Stored data entries:

[Start of section]

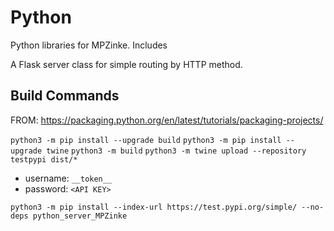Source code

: # Python
Python libraries for MPZinke.
Includes

A Flask server class for simple routing by HTTP method.


## Build Commands
FROM: https://packaging.python.org/en/latest/tutorials/packaging-projects/

`python3 -m pip install --upgrade build`
`python3 -m pip install --upgrade twine`
`python3 -m build`
`python3 -m twine upload --repository testpypi dist/*`
- username: `__token__`
- password: `<API KEY>`

`python3 -m pip install --index-url https://test.pypi.org/simple/ --no-deps python_server_MPZinke`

[End of section]

Return every line above in which the string "https" occurs.

FROM: https://packaging.python.org/en/latest/tutorials/packaging-projects/
`python3 -m pip install --index-url https://test.pypi.org/simple/ --no-deps python_server_MPZinke`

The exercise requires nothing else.